IF Section 2 of DOMA, the right of states to define and enforce their own definition of marriage, is upheld in the USSC (I DO NOT want naysayers dismissing this possibility - that is NOT the discussion here), what then happens with the issue of California's Constitution, which now contains the traditional, true definition of marriage for California?
The Leftists of that state are sitting on their laurels, so sure that the issue is settled and dead, by a technicality regarding "standing" to defend the State constitutional amendment. But if Section 2 is affirmed, and states ARE determined to be free to enforce their own constitutional amendments and laws defining marriage, will California then be legally required to abide by their legally passed constitutional amendment, killing counterfeit "marriage" in their state?

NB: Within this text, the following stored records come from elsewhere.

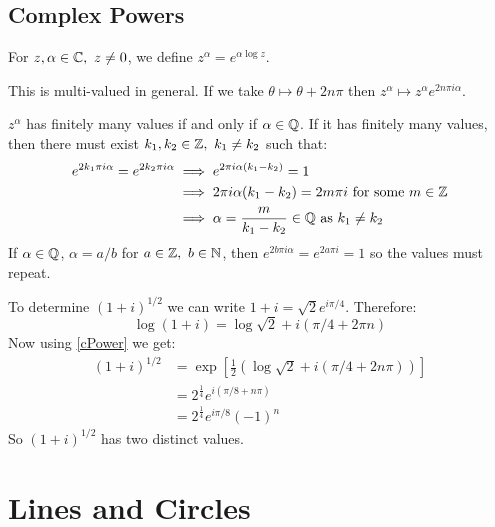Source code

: \documentclass[../main.tex]{subfiles}
\begin{document}
\subsection{Complex Powers}
\begin{definition}
  For $z, \alpha \in \C,\ z\neq0$, we define $z^{\alpha} = e^{\alpha \log z}$.
  \label{cPower}
\end{definition}
This is multi-valued in general.
If we take $\theta \mapsto \theta + 2n\pi$ then $z^{\alpha} \mapsto z^{\alpha}e^{2n\pi i \alpha}$.
\begin{remark}
  $z^{\alpha}$ has finitely many values if and only if $\alpha \in \Q$.
  If it has finitely many values, then there must exist $k_1, k_2 \in \Z,\ k_1 \neq k_2$ such that:
  \begin{align*}
    e^{2k_1 \pi i \alpha} = e^{2k_2 \pi i \alpha} &\implies e^{2 \pi i \alpha(k_1 - k_2)} = 1 \\
                                                  &\implies 2 \pi i \alpha(k_1 - k_2) = 2m\pi i \text{ for some $m \in \Z$} \\
                                                  &\implies \alpha = \frac{m}{k_1 - k_2} \in \Q \text{ as $k_1 \neq k_2$}
  \end{align*}
  If $\alpha \in \Q$, $\alpha = a/b$ for $a \in \Z,\ b \in \N$, then $e^{2 b \pi i \alpha} = e^{2 a \pi i} = 1$ so the values must repeat.
\end{remark}
\begin{example}
  To determine $(1 + i)^{1/2}$ we can write $1 + i = \sqrt{2}e^{i\pi/4}$.
  Therefore:
  \[
    \log(1 + i) = \log \sqrt{2} + i(\pi/4 + 2\pi n)
  \]
  Now using \cref{cPower} we get:
  \begin{align*}
    (1 + i)^{1/2} &= \exp\left[\frac{1}{2}\left(\log \sqrt{2} + i(\pi/4 + 2n\pi)\right)\right] \\
                  &= 2^{\frac{1}{4}} e^{i(\pi/8 + n\pi)} \\
                  &= 2^{\frac{1}{4}} e^{i\pi/8} (-1)^{n}
  \end{align*}
  So $(1 + i)^{1/2}$ has two distinct values.
\end{example}
\section{Lines and Circles}
\end{document}

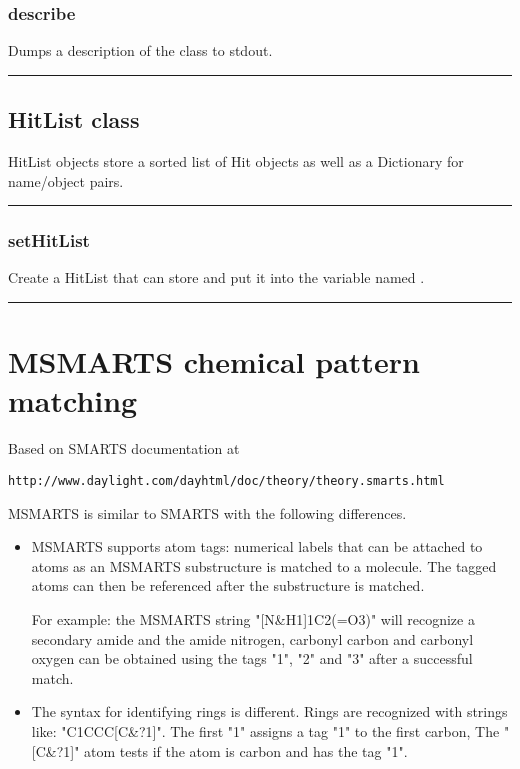 \begin{itemize}
\subsection{describe}

Dumps a description of the class to stdout.

\rule{6in}{0.01cm}\par
{}\par
\section{HitList class}
  HitList objects store a sorted list of Hit objects as well as a Dictionary for name/object pairs.

\rule{6in}{0.01cm}\par
{}\par
\subsection{setHitList}
  \par
  Create a HitList that can store  and put it into the variable named .

\rule{6in}{0.01cm}\par
{}\par
\chapter{MSMARTS chemical pattern matching}

Based on SMARTS documentation at 
\begin{verbatim}
http://www.daylight.com/dayhtml/doc/theory/theory.smarts.html
\end{verbatim}

MSMARTS is similar to SMARTS with the following differences.
\begin{itemize}
	\item MSMARTS supports atom tags: numerical labels that can be attached to atoms as an MSMARTS substructure is matched to a molecule. The tagged atoms can then be referenced after the substructure is matched.

	For example: the MSMARTS string "[N\&H1]1C2(=O3)" will recognize a secondary amide and the amide nitrogen, carbonyl carbon and carbonyl oxygen can be obtained using the tags "1", "2" and "3" after a successful match.
	\item The syntax for identifying rings is different. Rings are recognized with strings like: "C1CCC[C\&?1]".  The first "1" assigns a tag "1" to the first carbon, The "[C\&?1]" atom tests if the atom is carbon and has the tag "1".
\end{itemize}


\end{itemize}
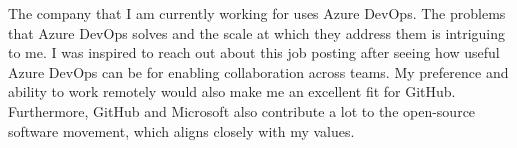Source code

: The company that I am currently working for uses Azure DevOps. The problems that Azure DevOps solves and the scale at which they address them is intriguing to me.  I was inspired to reach out about this job posting after seeing how useful Azure DevOps can be for enabling collaboration across teams.  My preference and ability to work remotely would also make me an excellent fit for GitHub.  Furthermore, GitHub and Microsoft also contribute a lot to the open-source software movement, which aligns closely with my values.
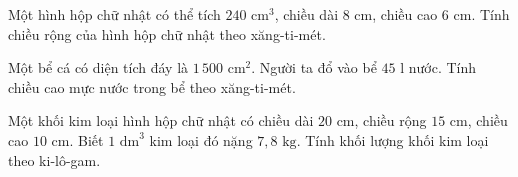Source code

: \begin{ex} %
Một hình hộp chữ nhật có thể tích $240\text{ cm}^3$, chiều dài $8\text{ cm}$, chiều cao $6\text{ cm}$. Tính chiều rộng của hình hộp chữ nhật theo xăng-ti-mét.
\end{ex}

\begin{ex} %
Một bể cá có diện tích đáy là $1\,500\text{ cm}^2$. Người ta đổ vào bể $45\text{ l}$ nước. Tính chiều cao mực nước trong bể theo xăng-ti-mét.
\end{ex}

\begin{ex} %
Một khối kim loại hình hộp chữ nhật có chiều dài $20\text{ cm}$, chiều rộng $15\text{ cm}$, chiều cao $10\text{ cm}$. Biết $1\text{ dm}^3$ kim loại đó nặng $7{,}8\text{ kg}$. Tính khối lượng khối kim loại theo ki-lô-gam.
\end{ex}
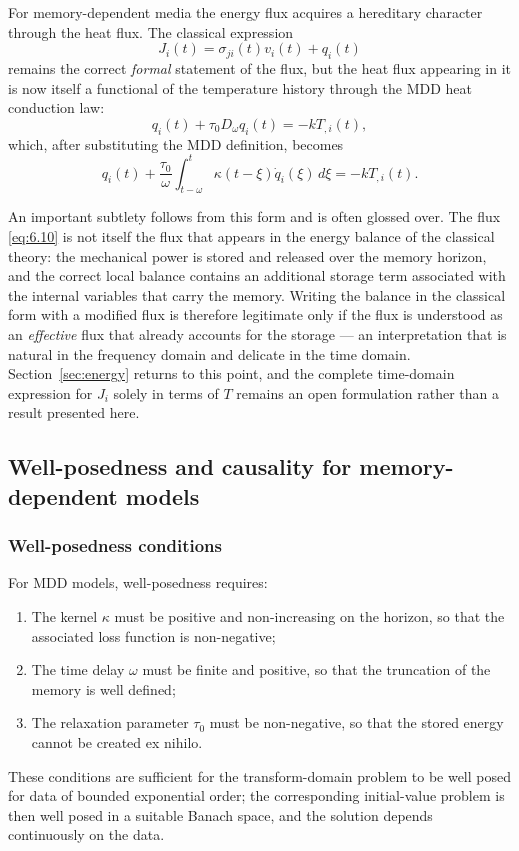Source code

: For memory-dependent media the energy flux acquires a hereditary character through the heat flux. The classical expression
\begin{equation}
J_i(t) = \sigma_{ji}(t)v_i(t) + q_i(t)
\label{eq:6.10}
\end{equation}
remains the correct \emph{formal} statement of the flux, but the heat flux appearing in it is now itself a functional of the temperature history through the MDD heat conduction law:
\begin{equation}
q_i(t) + \tau_0 D_\omega q_i(t) = -k T_{,i}(t),
\label{eq:6.11}
\end{equation}
which, after substituting the MDD definition, becomes
\begin{equation}
q_i(t) + \frac{\tau_0}{\omega}\int_{t-\omega}^{t} \kappa(t-\xi) \dot{q}_i(\xi)\,d\xi = -k T_{,i}(t).
\label{eq:6.12}
\end{equation}

An important subtlety follows from this form and is often glossed over. The flux \eqref{eq:6.10} is not itself the flux that appears in the energy balance of the classical theory: the mechanical power is stored and released over the memory horizon, and the correct local balance contains an additional storage term associated with the internal variables that carry the memory. Writing the balance in the classical form with a modified flux is therefore legitimate only if the flux is understood as an \emph{effective} flux that already accounts for the storage --- an interpretation that is natural in the frequency domain and delicate in the time domain. Section~\ref{sec:energy} returns to this point, and the complete time-domain expression for $J_i$ solely in terms of $T$ remains an open formulation rather than a result presented here.

\subsection{Well-posedness and causality for memory-dependent models}
\label{sec:6.6}

\subsubsection{Well-posedness conditions}

For MDD models, well-posedness requires:
\begin{enumerate}
\item The kernel $\kappa$ must be positive and non-increasing on the horizon, so that the associated loss function is non-negative;
\item The time delay $\omega$ must be finite and positive, so that the truncation of the memory is well defined;
\item The relaxation parameter $\tau_0$ must be non-negative, so that the stored energy cannot be created ex nihilo.
\end{enumerate}
These conditions are sufficient for the transform-domain problem to be well posed for data of bounded exponential order; the corresponding initial-value problem is then well posed in a suitable Banach space, and the solution depends continuously on the data.

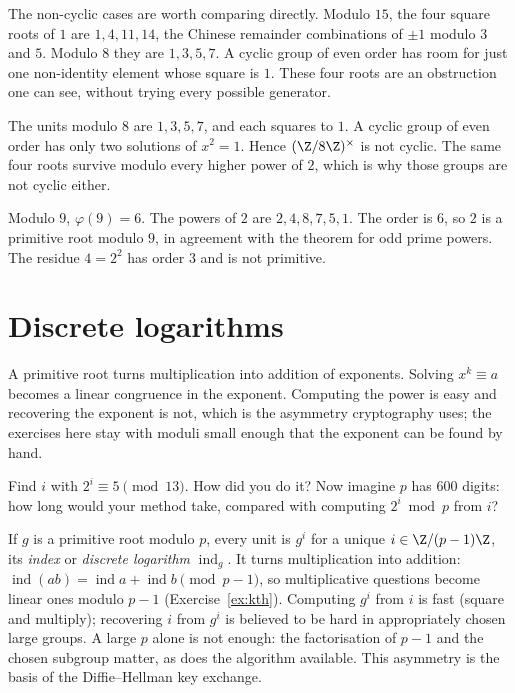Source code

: The non-cyclic cases are worth comparing directly. Modulo $15$, the four
square roots of $1$ are $1,4,11,14$, the Chinese remainder combinations of
$\pm1$ modulo $3$ and $5$. Modulo $8$ they are $1,3,5,7$.
A cyclic group of even order has room for just one non-identity element whose
square is $1$. These four roots are an obstruction one can see, without
trying every possible generator.

\begin{examplex}
The units modulo $8$ are $1,3,5,7$, and each squares to $1$. A cyclic group of even order has only two solutions of $x^2=1$. Hence $(\Z/8\Z)^\times$ is not cyclic. The same four roots survive modulo every higher power of $2$, which is why those groups are not cyclic either.
\end{examplex}

\begin{examplex}
Modulo $9$, $\varphi(9)=6$. The powers of $2$ are $2,4,8,7,5,1$. The order is $6$, so $2$ is a primitive root modulo $9$, in agreement with the theorem for odd prime powers. The residue $4=2^2$ has order $3$ and is not primitive.
\end{examplex}

\section{Discrete logarithms}

A primitive root turns multiplication into addition of exponents. Solving $x^k\equiv a$ becomes a linear congruence in the exponent. Computing the power is easy and recovering the exponent is not, which is the asymmetry cryptography uses; the exercises here stay with moduli small enough that the exponent can be found by hand.

\begin{think}
Find $i$ with $2^i\equiv5\pmod{13}$. How did you do it? Now imagine $p$ has $600$ digits: how long would your method take, compared with computing $2^i\bmod p$ from $i$?
\end{think}

If $g$ is a primitive root modulo $p$, every unit is $g^i$ for a unique $i\in\Z/(p-1)\Z$, its \emph{index} or \emph{discrete logarithm} $\operatorname{ind}_g$. It turns multiplication into addition: $\operatorname{ind}(ab)=\operatorname{ind}a+\operatorname{ind}b\pmod{p-1}$, so multiplicative questions become linear ones modulo $p-1$ (Exercise~\ref{ex:kth}).
Computing $g^i$ from $i$ is fast (square and multiply); recovering $i$ from $g^i$ is believed to be hard in appropriately chosen large groups. A large $p$ alone is not enough: the factorisation of $p-1$ and the chosen subgroup matter, as does the algorithm available. This asymmetry is the basis of the Diffie--Hellman key exchange.

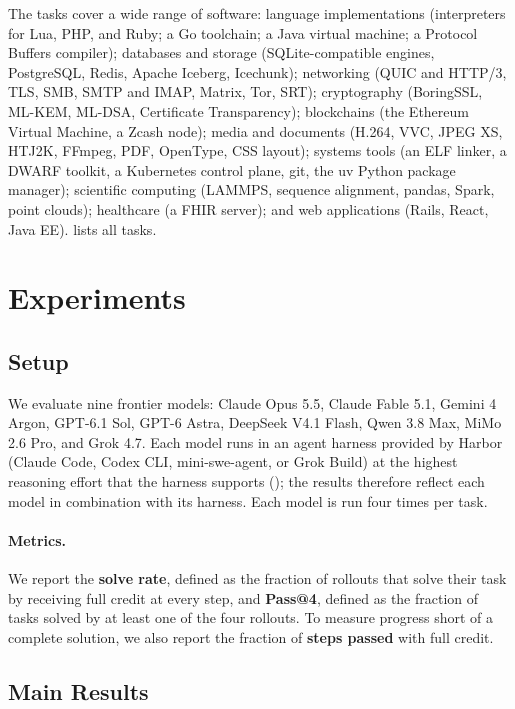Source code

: \documentclass{article}
\begin{document}
The tasks cover a wide range of software:
language implementations (interpreters for Lua, PHP, and Ruby; a Go toolchain;
a Java virtual machine; a Protocol Buffers compiler);
databases and storage (SQLite-compatible engines, PostgreSQL, Redis, Apache Iceberg,
Icechunk);
networking (QUIC and HTTP/3, TLS, SMB, SMTP and IMAP, Matrix, Tor, SRT);
cryptography (BoringSSL, ML-KEM, ML-DSA, Certificate Transparency);
blockchains (the Ethereum Virtual Machine, a Zcash node);
media and documents (H.264, VVC, JPEG XS, HTJ2K, FFmpeg, PDF, OpenType, CSS layout);
systems tools (an ELF linker, a DWARF toolkit, a Kubernetes control plane,
git, the uv Python package manager);
scientific computing (LAMMPS, sequence alignment, pandas, Spark, point clouds);
healthcare (a FHIR server);
and web applications (Rails, React, Java EE).
 lists all tasks.

\section{Experiments}
\label{sec:experiment}

\subsection{Setup}
\label{sec:rollout-setup}

We evaluate nine frontier models: Claude Opus 5.5, Claude Fable 5.1, Gemini 4
Argon, GPT-6.1 Sol, GPT-6 Astra, DeepSeek V4.1 Flash, Qwen 3.8 Max, MiMo 2.6
Pro, and Grok 4.7. Each model runs in an agent harness provided by Harbor
(Claude Code, Codex CLI, mini-swe-agent, or Grok Build) at the highest
reasoning effort that the harness supports (); the results
therefore reflect each model in combination with its harness. Each model is run
four times per task.

\paragraph{Metrics.}
We report the \textbf{solve rate}, defined as the fraction of rollouts that
solve their task by receiving full credit at every step, and \textbf{Pass@4}, defined as the fraction of
tasks solved by at least one of the four rollouts. To measure progress short of
a complete solution, we also report the fraction of \textbf{steps passed} with
full credit.

\subsection{Main Results}
\label{sec:main-results}
\end{document}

I'm not an expert, and I've done very little research, but I cannot seem to find anything addressing this issue. The presstitutes aren't interested, since they are under the certain impression that we are now a "gay" nation without the possibility of returning to sanity.
Secondly, who will hold the CA state government to their responsibility to observe their constitution?
A good question. If you don’t support your own amendment in court I’m not sure if anyone would care if they didn’t abide by it per civil law, as in continuing to perform ‘gay marriage.’ Did those people get voted out or their popularity plummet enough for people to vote them out, or hasn’t enough time passed?
When an amendment gets overturned does the state have to then actually pass a marriage law if they want to or do they have to just start recognizing ‘gay marriage’ as the judge’s decision is enough? Seems like I have seen it both ways but I could be wrong about that.
In any case I just don’t see a restored prop. 8 surviving a repeal vote. It only passed by 52% in 2008, that’s six years ago or so. In 2000 CA’s prop. 22 passed by 61%, the same amount NC passed their marriage amend. by in 2012.
There is a court ruling that Proposition 8 is unconstitutional. Even if SCOTUS rules that states may ban gay marriage (and I agree with you that there is a good chance that SCOTUS may rule that way), the SCOTUS ruling will not automatically resucitate Prop. 8, because there is a court judgment in place that is now final. If SCOTUS rules that gay marriage bans are constitutional, the State of California (meaning its Governor or Attorney General— no one else has standing) could try to have the old court ruling overturned, but: (a) there’s no chance the current Governor or AG would do that, and (b) setting aside a final court ruling based on a later change in the law is not easy, although it is theoretically possible. (A motion would have to be made under Rule 60 (b)(5) of the Federal Rules of Civil Procedure.)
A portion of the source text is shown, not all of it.